3. Figure S3. Characterization of transcriptomic fitness landscape, Related to Figure 3.

(A) Gene markers for each Leiden cluster identified in the processed scRNA-seq latent space. Dot size indicates the percent of cells expressing the marker. Color indicates mean expression level. (B) Integration of normal lung epithelial cells with KP-Tracer dataset. Normal lung epithelial cells were isolated from an independent dataset and integrated with KP-Tracer tumors using scVI (STAR Methods). Leiden cluster annotations from analysis of KP-Tracer tumors are shown (top) and normal cells are highlighted against tumor cells (bottom). (C) Gene set comparison between the FitnessSignature described in this study and KP tumor progression-associated genes described in (Chuang et al. 2017). Overlap significance assessed with a hypergeometric test (*** = p < 1e-5). (D) Average transcriptional FitnessSignature score in KP tumors harvested at 12-week, 20-week, and 30-week timepoints from (Marjanovic et al. 2020). (E) Representative examples of tumors occupying distinct regions of the transcriptional space. Cells from the tumor of interest are shown in red, and all other cells are shown in gray. (F) Hotspot autocorrelation heatmap and clustering of genes that appear in the FitnessSignature and are positively associated with fitness. Gene modules are identified by distinct color strips on the left. Values in the heatmap are Z-normalized pairwise autocorrelation scores between genes. The dendrogram linking genes is shown for the columns. (G) Z-normalized mean fitness gene module signature scores of each Leiden cluster. (H) Kaplan-Meier plots for TCGA human lung adenocarcinoma patients with respect to genes in each fitness module. Curves are shown comparing overall survival of patient groups whose tumors have high (red) versus low (blue) expression of individual fitness gene modules, as determined by the median fitness module score. P-values from a log-rank test are indicated. (I) Fitness module enrichment personality plots. Each corner of the triangle represents the fold enrichment of an expansion’s fitness module expression over expectation (non-expanding background). Independent expansions in each tumor are shown in unique colors (blue or orange). (J) Venn diagram illustrating the classification of expansions to gene modules based on a p-value threshold of 0.05 using a permutation test against non-expanding background.

4. Figure S4. Validation of EffectivePlasticity score and comparison to FitnessSignature, Related to Figure 4.
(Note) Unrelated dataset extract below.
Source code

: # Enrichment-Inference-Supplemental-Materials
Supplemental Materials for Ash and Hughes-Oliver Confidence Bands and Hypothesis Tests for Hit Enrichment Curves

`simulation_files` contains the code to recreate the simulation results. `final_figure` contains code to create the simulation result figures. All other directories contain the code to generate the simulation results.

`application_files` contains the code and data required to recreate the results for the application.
(A) Leiden cluster proportions for each KP-Tracer tumor. The fraction of cells in each Leiden cluster is shown for each tumor in a stacked bar plot, where each Leiden cluster is indicated by the unique color introduced in Fig 3A. Tumors are ordered by mean FitnessSignature score. (B) Shannon’s Entropy statistic for each tumor, computed with the Leiden cluster proportions; tumors are ordered by mean FitnessSignature score. (C) Allelic EffectivePlasticity score overlaid onto two-dimensional gene expression UMAP is shown. Allelic EffectivePlasticity is an alternative way to quantify EffectivePlasticity by comparing transcriptional states between cells with similar lineage tracing indel states without using lineage trees. (D) Comparison of Allelic EffectivePlasticity to scEffectivePlasticity (Pearson’s correlation = 0.73). Each point represents a single cell. (E) Comparison of mean tumor Allelic EffectivePlasticity to tumor EffectivePlasticity (Pearson’s correlation = 0.96). Each point represents a tumor. (F) L2 EffectivePlasticity score overlaid onto two-dimensional gene expression UMAP is shown. L2 EffectivePlasticity is another alternative way to quantify EffectivePlasticity by computing dissimilarity in gene expression profiles between nearest neighbors on the phylogeny. (G) Comparison of single-cell L2 EffectivePlasticity to scEffectivePlasticity (Pearson’s correlation = 0.69). Each point represents a single cell. (H) Comparison of mean tumor L2 EffectivePlasticity to mean tumor EffectivePlasticity (Pearson’s correlation = 0.95). Each point represents a tumor. (I) Comparison of scEffectivePlasticity to single-cell FitnessSignature scores. Each point represents a single cell. (J) Weighted mean EffectivePlasticity vs mean FitnessSignature for each transcriptional state (Leiden cluster). The weighted Mean EffectivePlasticity for each Leiden cluster was determined by first computing the mean scEffectivePlasticity for each Leiden cluster in a tumor, and then averaging these values together. Each point represents a tumor.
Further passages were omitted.